Friday, November 14, 2014

Empty-Nest November

I have officially declared the month Empty-Nest November.
I do this because people always ask me, "What's it like being an empty-nester?"
And my response is, "I have no idea! My children are home all the time."
When all three kids left for college at the end of August, we anticipated missing them. But it was a rough start with Tucker being sick. He was home most every weekend and some days before and after the weekend to visit the doctor or the dentist. Finally, around the end of September, he was healthy, but the weekends home were well established. Add to that, the fact that his girlfriend lives here in town, and we still see him every other weekend.
Tucker obviously having a horrible
time at the campus Halloween party.
The university luckily has a bus that he can take home, so we haven't been able to ban him from returning. What it means, is like a baby and toddler who doesn't bond with his parents, he hasn't really been able to bond with his college. He's drawn back to Columbus, a town that is easy to love.
So the last day of October, first weekend in November, Tucker sat down with me and Earl to explain why he didn't want to go back to his college in January. Instead, he wants to stay in Columbus. He'll attend the local community college and transfer to Ohio State.
Earl and I were really opposed to this. Then the fight began about whether he'd have to live at home or could get an apartment. We stuck to our guns, saying he wasn't old enough or responsible enough to get an apartment. He could live at home while going to school and then move into the dorms at Ohio State in the fall.
So, if he follows through with this, come the middle of December, he'll be home until August.

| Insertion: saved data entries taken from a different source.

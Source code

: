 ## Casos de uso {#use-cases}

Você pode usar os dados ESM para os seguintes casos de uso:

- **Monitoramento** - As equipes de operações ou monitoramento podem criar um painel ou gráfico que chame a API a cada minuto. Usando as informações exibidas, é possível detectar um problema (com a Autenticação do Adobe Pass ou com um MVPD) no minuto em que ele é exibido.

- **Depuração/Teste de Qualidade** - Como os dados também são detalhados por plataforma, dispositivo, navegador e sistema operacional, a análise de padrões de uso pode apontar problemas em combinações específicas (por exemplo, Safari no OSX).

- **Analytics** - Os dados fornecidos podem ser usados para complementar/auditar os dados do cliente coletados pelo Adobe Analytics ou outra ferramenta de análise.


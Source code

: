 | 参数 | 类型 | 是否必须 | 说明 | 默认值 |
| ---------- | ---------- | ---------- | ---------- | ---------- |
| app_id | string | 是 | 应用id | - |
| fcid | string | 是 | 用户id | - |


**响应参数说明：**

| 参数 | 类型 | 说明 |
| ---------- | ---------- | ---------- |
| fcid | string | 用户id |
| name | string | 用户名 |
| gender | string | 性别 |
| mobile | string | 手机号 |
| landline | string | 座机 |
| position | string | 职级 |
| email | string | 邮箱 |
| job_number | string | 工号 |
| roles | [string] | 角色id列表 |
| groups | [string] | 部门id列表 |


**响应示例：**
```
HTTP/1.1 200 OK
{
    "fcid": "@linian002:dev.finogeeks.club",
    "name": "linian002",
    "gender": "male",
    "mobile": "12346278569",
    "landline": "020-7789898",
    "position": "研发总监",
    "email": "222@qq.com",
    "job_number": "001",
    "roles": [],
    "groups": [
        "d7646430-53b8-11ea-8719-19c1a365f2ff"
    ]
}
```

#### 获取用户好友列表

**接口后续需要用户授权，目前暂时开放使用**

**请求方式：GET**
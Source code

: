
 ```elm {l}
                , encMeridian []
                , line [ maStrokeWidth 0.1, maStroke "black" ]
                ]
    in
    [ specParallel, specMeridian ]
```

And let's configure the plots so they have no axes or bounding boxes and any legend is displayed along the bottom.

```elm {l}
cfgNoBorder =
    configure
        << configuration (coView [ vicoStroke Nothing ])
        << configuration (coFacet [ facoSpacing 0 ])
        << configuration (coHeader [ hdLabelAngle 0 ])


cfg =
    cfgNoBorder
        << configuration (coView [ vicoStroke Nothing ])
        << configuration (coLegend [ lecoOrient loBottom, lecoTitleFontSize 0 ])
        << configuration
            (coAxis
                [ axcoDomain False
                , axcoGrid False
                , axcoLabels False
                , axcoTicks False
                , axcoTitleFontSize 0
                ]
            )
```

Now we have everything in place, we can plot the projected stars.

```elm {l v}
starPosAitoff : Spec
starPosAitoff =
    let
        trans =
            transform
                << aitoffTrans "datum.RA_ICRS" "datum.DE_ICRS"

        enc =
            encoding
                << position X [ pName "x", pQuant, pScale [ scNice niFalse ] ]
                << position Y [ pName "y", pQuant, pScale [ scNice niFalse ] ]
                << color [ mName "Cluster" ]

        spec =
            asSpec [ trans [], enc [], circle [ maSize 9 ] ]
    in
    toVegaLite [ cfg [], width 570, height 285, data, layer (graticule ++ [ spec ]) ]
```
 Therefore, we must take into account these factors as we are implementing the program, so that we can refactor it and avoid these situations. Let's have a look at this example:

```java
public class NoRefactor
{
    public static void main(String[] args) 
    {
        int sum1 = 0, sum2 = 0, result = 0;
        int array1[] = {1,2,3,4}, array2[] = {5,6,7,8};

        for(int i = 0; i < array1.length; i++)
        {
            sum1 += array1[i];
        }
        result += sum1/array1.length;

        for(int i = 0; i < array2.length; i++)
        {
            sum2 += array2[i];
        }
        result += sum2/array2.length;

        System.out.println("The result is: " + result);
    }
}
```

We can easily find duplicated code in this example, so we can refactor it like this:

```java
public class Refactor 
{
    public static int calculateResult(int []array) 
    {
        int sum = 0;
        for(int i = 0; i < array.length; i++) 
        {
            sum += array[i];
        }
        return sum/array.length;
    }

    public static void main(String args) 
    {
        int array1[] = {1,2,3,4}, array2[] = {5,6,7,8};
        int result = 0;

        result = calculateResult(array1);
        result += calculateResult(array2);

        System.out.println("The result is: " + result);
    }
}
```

Earl and I have a whole list of conditions for Tucker, and one of those includes that he must stay on campus the entire month of November until Thanksgiving. He also has to join two clubs and sign up for classes in January, just in case he changes mind. (Fingers crossed!). We told him he'd have to work while living at home and that he needed to be "more pleasant" to Earl and me.
If I was a teenager, I'd definitely go back to living in the dorms in January and plan to transfer the following year, but we'll see what he decides.
Grace at a recent audition, slowly
recovering from her illness. 
Also cutting down on our empty-nest days this fall is the fact that Grace has been ill for weeks. After two weeks of believing she had the flu, the health center finally declared she had mono or strep. Since the treatment for strep and mono are very different, Earl picked Grace up and took her to our doctor where they did actual tests and decided Grace had mono.
She hasn't been that sick since she was a baby. Her fever continued for days. She was miserable and too weak to make her own coffee in the mornings. So she was home for a week and every weekend trying to recover, through this past Monday.
Thus, my call for Empty-Nest November.
Whether Tucker transfers colleges or not, our empty-nest days are still coming to an end. Grace will graduate from college in December. With her degree in Theater, she may face a long audition period before she gets a job in her field. We decided that it didn't make sense to continue to pay rent on her apartment by her college, so she'll be moving home until she has a full-time job.
If we knew that she was staying in Columbus, we'd definitely  help her get settled in an apartment here, but she may end up anywhere. She's going to audition for cruise ships in December, so she could be out of the house in January.
Earl and I are prepared for a longer period of grown-children invasion. But as we look back at our brief empty-nest period, we feel like we hardly got to enjoy it. So we're really splurging in November.
We ordered pizza with mushrooms on it the other night, something the kids would never eat. I'm rarely cooking these days, and when I do, only cooking things that I really want!
Earl and I realize that someday we'll wish our kids would come home more often, but until then, how can we miss them if they won't go away?
We'll delight in Empty-Nest November and look forward to some family time through the holidays.

6 comments:

Sally Tharpe Rowles said...

Missing my children & grandchildren makes me think that you are very lucky…but of course you want them to be healthy while they are living with you. Hope Grace is feeling better.

Paulita said...

Thanks, Sally. I think she's on the road to recovery, now if she can just avoid getting overwhelmed with all the work she has to make up.

Just Me said...

What a funny post. Enjoy your empty nest November- fingers crossed.

grammajudyb said...

A confession! My DH and I did not experience an empty nest for some time. Our daughter lived with us at several different times. Sometimes by herself, sometimes with one child and the another time with 2 children. So hopefully your experience will be less painful.

Linda said...

Well, I hope it all works out. I guess Mono can take months, if not a year, to recover from. I think you are right to make all of your rules. Stick to your guns!

aguja said...

Know the feeling! It is a wonderful experience - but good to briefly escape for a while. We are fleeing tomorrow - the first time in over a year. It will be good to have 'together time' as a treat ... and wonderful to return to the bubble and bustle of family 'goings on' - rough and smooth!